16. Das Bundesverwaltungsgericht wurde mit Schreiben des BFA vom 20.08.2014 ersucht, die Einleitung der Wiederaufnahme des Verfahrens betreffend "die Unzulässigkeit der Abschiebung" im Hinblick auf die Entscheidung des Asylgerichtshofes vom 16.09.2010 zu prüfen.

Im hg. Aktenvermerk vom 05.09.2014 wurde festgehalten, dass mit Bescheid des Unabhängigen Bundesasylsenates vom 29.09.2003 festgestellt worden sei, dass die Zurückweisung, Zurückschiebung oder Abschiebung des Beschwerdeführers gemäß

§ 8 AsylG 1997 nicht zulässig sei.

Im Hinblick auf diese Entscheidung des Unabhängigen Bundesasylsenates sei mangels Vorliegens der Voraussetzungen gemäß § 32 Abs. 3 iVm § 32 Abs. 1 Z 1 VwGVG von der amtswegigen Einleitung einer Wiederaufnahme des Verfahrens Abstand zu nehmen.

Dieser Aktenvermerk wurde dem BFA und dem rechtsfreundlichen Vertreter des Beschwerdeführers am 05.09.2014 übermittelt.
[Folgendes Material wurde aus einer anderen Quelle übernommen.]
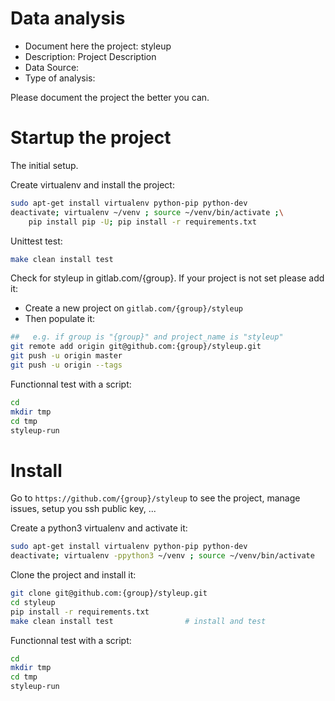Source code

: # Data analysis
- Document here the project: styleup
- Description: Project Description
- Data Source:
- Type of analysis:

Please document the project the better you can.

# Startup the project

The initial setup.

Create virtualenv and install the project:
```bash
sudo apt-get install virtualenv python-pip python-dev
deactivate; virtualenv ~/venv ; source ~/venv/bin/activate ;\
    pip install pip -U; pip install -r requirements.txt
```

Unittest test:
```bash
make clean install test
```

Check for styleup in gitlab.com/{group}.
If your project is not set please add it:

- Create a new project on `gitlab.com/{group}/styleup`
- Then populate it:

```bash
##   e.g. if group is "{group}" and project_name is "styleup"
git remote add origin git@github.com:{group}/styleup.git
git push -u origin master
git push -u origin --tags
```

Functionnal test with a script:

```bash
cd
mkdir tmp
cd tmp
styleup-run
```

# Install

Go to `https://github.com/{group}/styleup` to see the project, manage issues,
setup you ssh public key, ...

Create a python3 virtualenv and activate it:

```bash
sudo apt-get install virtualenv python-pip python-dev
deactivate; virtualenv -ppython3 ~/venv ; source ~/venv/bin/activate
```

Clone the project and install it:

```bash
git clone git@github.com:{group}/styleup.git
cd styleup
pip install -r requirements.txt
make clean install test                # install and test
```
Functionnal test with a script:

```bash
cd
mkdir tmp
cd tmp
styleup-run
```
17. Mit Bescheid des Bundesamtes für Fremdenwesen und Asyl vom 03.09.2014,

Zl. XXXX, wurde dem Beschwerdeführer die Karte für Geduldete mit der Nr.XXXX gemäß § 46a Abs. 3 Z 2 Fremdenpolizeigesetz entzogen.
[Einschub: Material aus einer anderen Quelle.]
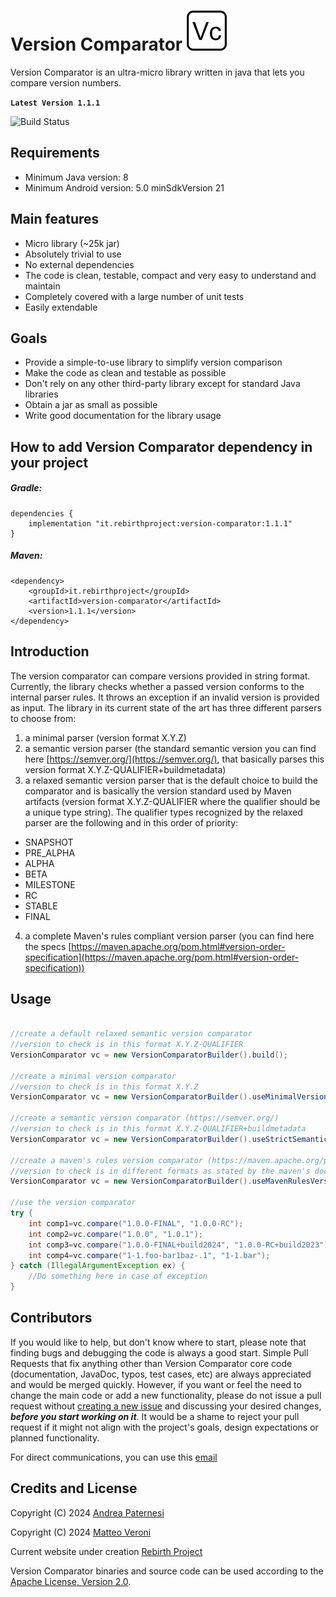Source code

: # Version Comparator ![Version Comparator Icon](icon/versioncomparator.png)
Version Comparator is an ultra-micro library written in java that lets you compare version numbers. 

**```Latest Version 1.1.1```**

![Build Status](https://github.com/Rebirth-Project/version-comparator/actions/workflows/build.yml/badge.svg?raw=true)

## Requirements
- Minimum Java version: 8
- Minimum Android version: 5.0 minSdkVersion 21

## Main features

* Micro library (~25k jar)
* Absolutely trivial to use
* No external dependencies 
* The code is clean, testable, compact and very easy to understand and maintain
* Completely covered with a large number of unit tests
* Easily extendable

## Goals
  * Provide a simple-to-use library to simplify version comparison
  * Make the code as clean and testable as possible
  * Don't rely on any other third-party library except for standard Java libraries
  * Obtain a jar as small as possible
  * Write good documentation for the library usage

## How to add Version Comparator dependency in your project

##### Gradle:

```
dependencies {
    implementation "it.rebirthproject:version-comparator:1.1.1"
}
```
##### Maven:

```
<dependency>
    <groupId>it.rebirthproject</groupId>
    <artifactId>version-comparator</artifactId>
    <version>1.1.1</version>
</dependency>
```

## Introduction

The version comparator can compare versions provided in string format. Currently, the library checks whether a passed version conforms to the internal parser rules. It throws an exception if an invalid version is provided as input. The library in its current state of the art has three different parsers to choose from:

1. a minimal parser (version format X.Y.Z)
2. a semantic version parser (the standard semantic version you can find here  [https://semver.org/](https://semver.org/), that basically parses this version format X.Y.Z-QUALIFIER+buildmetadata)
3. a relaxed semantic version parser that is the default choice to build the comparator and is basically the version standard used by Maven artifacts (version format X.Y.Z-QUALIFIER where the qualifier should be a unique type string).
The qualifier types recognized by the relaxed parser are the following and in this order of priority: 

 - SNAPSHOT
 - PRE_ALPHA
 - ALPHA
 - BETA
 - MILESTONE
 - RC
 - STABLE
 - FINAL

4. a complete Maven's rules compliant version parser (you can find here the specs [https://maven.apache.org/pom.html#version-order-specification](https://maven.apache.org/pom.html#version-order-specification))

## Usage

``` java

//create a default relaxed semantic version comparator
//version to check is in this format X.Y.Z-QUALIFIER
VersionComparator vc = new VersionComparatorBuilder().build();

//create a minimal version comparator 
//version to check is in this format X.Y.Z
VersionComparator vc = new VersionComparatorBuilder().useMinimalVersionParser().build();

//create a semantic version comparator (https://semver.org/)
//version to check is in this format X.Y.Z-QUALIFIER+buildmetadata
VersionComparator vc = new VersionComparatorBuilder().useStrictSemanticVersionParser().build();

//create a maven's rules version comparator (https://maven.apache.org/pom.html#version-order-specification)
//version to check is in different formats as stated by the maven's document. For example: 1-1.foo-bar1baz-.1 
VersionComparator vc = new VersionComparatorBuilder().useMavenRulesVersionParser().build();

//use the version comparator
try {     
    int comp1=vc.compare("1.0.0-FINAL", "1.0.0-RC");
    int comp2=vc.compare("1.0.0", "1.0.1");
    int comp3=vc.compare("1.0.0-FINAL+build2024", "1.0.0-RC+build2023");
    int comp4=vc.compare("1-1.foo-bar1baz-.1", "1-1.bar");
} catch (IllegalArgumentException ex) {
    //Do something here in case of exception
}

```

## Contributors

If you would like to help, but don't know where to start, please note that finding bugs and debugging the code is always a good start.
Simple Pull Requests that fix anything other than Version Comparator core code (documentation, JavaDoc, typos, test cases, etc) are 
always appreciated and would be merged quickly.
However, if you want or feel the need to change the main code or add a new functionality, please do not issue a pull request 
without [creating a new  issue](https://github.com/Rebirth-Project/version-comparator/issues/new) and discussing your desired 
changes,  _**before you start working on it**_.
It would be a shame to reject your pull request if it might not align with the project's goals, design expectations or planned functionality.
 
For direct communications, you can use this [email](mailto:rebirthproject2021@gmail.com)

## Credits and License
Copyright (C) 2024 [Andrea Paternesi](https://github.com/patton73)

Copyright (C) 2024 [Matteo Veroni](https://github.com/mavek87)
 
Current website under creation [Rebirth Project](https://www.rebirth-project.it)

Version Comparator binaries and source code can be used according to the [Apache License, Version 2.0](LICENSE.md).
Begründend wurde vom BFA ausgeführt, dass der Aufenthalt von Fremden im Bundesgebiet geduldet sei, solange deren Abschiebung in das Heimatland als unzulässig erklärt worden sei. Der Beschwerdeführer habe bereits durch seine zweimaligen freiwilligen Ausreisen seinen Aufenthalt im Bundesgebiet beendet. Da die Duldung zwingend mit dem Aufenthalt des Beschwerdeführers im Bundesgebiet verbunden sei, liege durch die Beendigung des Aufenthaltes in Österreich keine Duldung mehr vor. Da kein Aufenthalt des Beschwerdeführers in Österreich vorliegen würde, sei auch keine Abschiebung möglich, die unzulässig sein würde. Im Fall des Beschwerdeführers liege eine Duldung nicht mehr vor. Mangels Vorliegens der Duldung infolge eines nicht mehr bestehenden Aufenthaltes des Beschwerdeführers im Bundesgebiet sei ihm die noch bis zum 28.10.2014 gültige Duldungskarte zu entziehen gewesen.
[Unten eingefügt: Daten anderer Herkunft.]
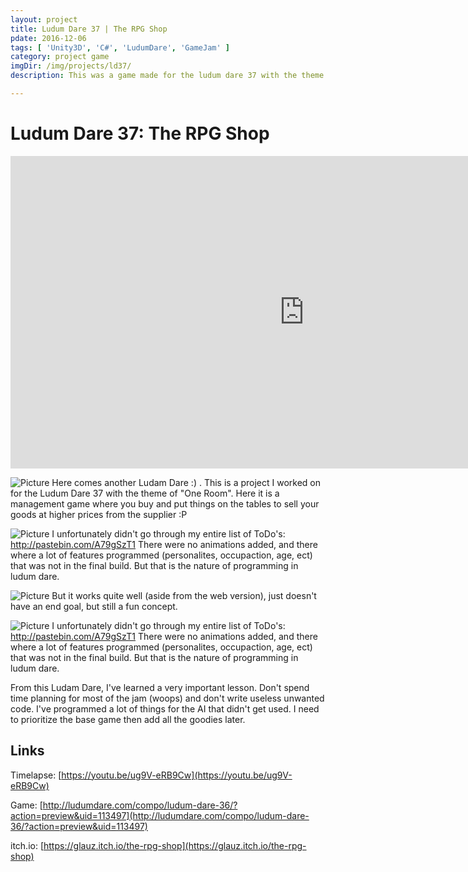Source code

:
 ```yaml
---
layout: project
title: Ludum Dare 37 | The RPG Shop
pdate: 2016-12-06
tags: [ 'Unity3D', 'C#', 'LudumDare', 'GameJam' ]
category: project game
imgDir: /img/projects/ld37/
description: This was a game made for the ludum dare 37 with the theme "Small Room". Since I lacked the 3D modeling skills at the time I wanted to work on a game that was programming heavy. I love RPG's so what if instead of being that hero in your typically fantasy game, instead you were the shop keeper for the heroes and NPC's. 

---
```



Ludum Dare 37:  The RPG Shop
================

<iframe width="940" height="500" src="https://www.youtube-nocookie.com/embed/ug9V-eRB9Cw?rel=0&amp;showinfo=0" frameborder="0" allowfullscreen></iframe>

<div class="content-spacing"></div>
<div class="content-spacing"></div>

![Picture](/img/projects/ld37/1.png)
Here comes another Ludam Dare :) . This is a project I worked on for the Ludum Dare 37 with the theme of "One Room". Here it is a management game where you buy and put things on the tables to sell your goods at higher prices from the supplier :P

![Picture](/img/projects/ld37/2.png)
I unfortunately didn't go through my entire list of ToDo's: http://pastebin.com/A79gSzT1 There were no animations added, and there where a lot of features programmed (personalites, occupaction, age, ect) that was not in the final build. But that is the nature of programming in ludum dare.

![Picture](/img/projects/ld37/3.png)
But it works quite well (aside from the web version), just doesn't have an end goal, but still a fun concept.

![Picture](/img/projects/ld37/4.png)
I unfortunately didn't go through my entire list of ToDo's: http://pastebin.com/A79gSzT1 There were no animations added, and there where a lot of features programmed (personalites, occupaction, age, ect) that was not in the final build. But that is the nature of programming in ludum dare.

From this Ludam Dare, I've learned a very important lesson. Don't spend time planning for most of the jam (woops) and don't write useless unwanted code. I've programmed a lot of things for the AI that didn't get used. I need to prioritize the base game then add all the goodies later. 


Links
-----

Timelapse: [https://youtu.be/ug9V-eRB9Cw](https://youtu.be/ug9V-eRB9Cw)

Game: [http://ludumdare.com/compo/ludum-dare-36/?action=preview&uid=113497](http://ludumdare.com/compo/ludum-dare-36/?action=preview&uid=113497)

itch.io: [https://glauz.itch.io/the-rpg-shop](https://glauz.itch.io/the-rpg-shop)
18. Dieser Bescheid wurde dem rechtsfreundlichen Vertreter des Beschwerdeführers am 05.09.2014 ordnungsgemäß zugestellt, wogegen noch am selben Tag fristgerecht Beschwerde erhoben wurde.

Begründend wurde ausgeführt, dass sich der Beschwerdeführer nur deshalb mit einem irakischen Reisepass in der Türkei befinde und seinen Aufenthalt im Bundesgebiet derzeit nicht fortsetzen könne, weil ihm die Duldungskarte in Istanbul aufgrund von Transitbestimmungen in der Türkei abgenommen und diese bis zur Stellungnahme des BFA, welches dem BMI zugeordnet sei, im österreichischen Generalkonsulat in Istanbul verwahrt bleiben würde.

Mit Bescheid des Unabhängigen Bundesasylsenates vom 29.09.2003, Zl. 233.370/0-VI/17/02, sei festgestellt worden, dass die Zurückweisung, Zurückschiebung oder Abschiebung des Beschwerdeführers gemäß § 8 AsylG 1997 nicht zulässig sei. Aufgrund dieser zitierten Entscheidung sei die Entziehung der Duldungskarte, die eine Zurückweisung des Beschwerdeführers bei der Einreise nach Österreich und damit indirekt eine Zurückschiebung oder Abschiebung aus Österreich bewirken würde, wegen des Beschwerdeführers als anerkannter Asylant rechtswidrig und widerspreche den Art. 1, 5, 6 und 8 EMRK.

Der "Aufenthalt" des Beschwerdeführers in der Türkei sei kein freiwilliger, sondern durch die Entziehung der Duldungskarte ein erzwungener Verbleib, womit kein "Aufenthalt" im Sinne der gesetzlichen Bestimmungen vorliegen würde. Eine Reise ins Ausland bewirke keine Beendigung des Aufenthaltes in Österreich. Der Lebensmittelpunkt und Aufenthalt des Beschwerdeführers liege weiter in Österreich (Wien), wo er seine Familie, seinen Wohnort und den Sitz seiner Firma, sohin seinen wirtschaftlichen Mittelpunkt habe.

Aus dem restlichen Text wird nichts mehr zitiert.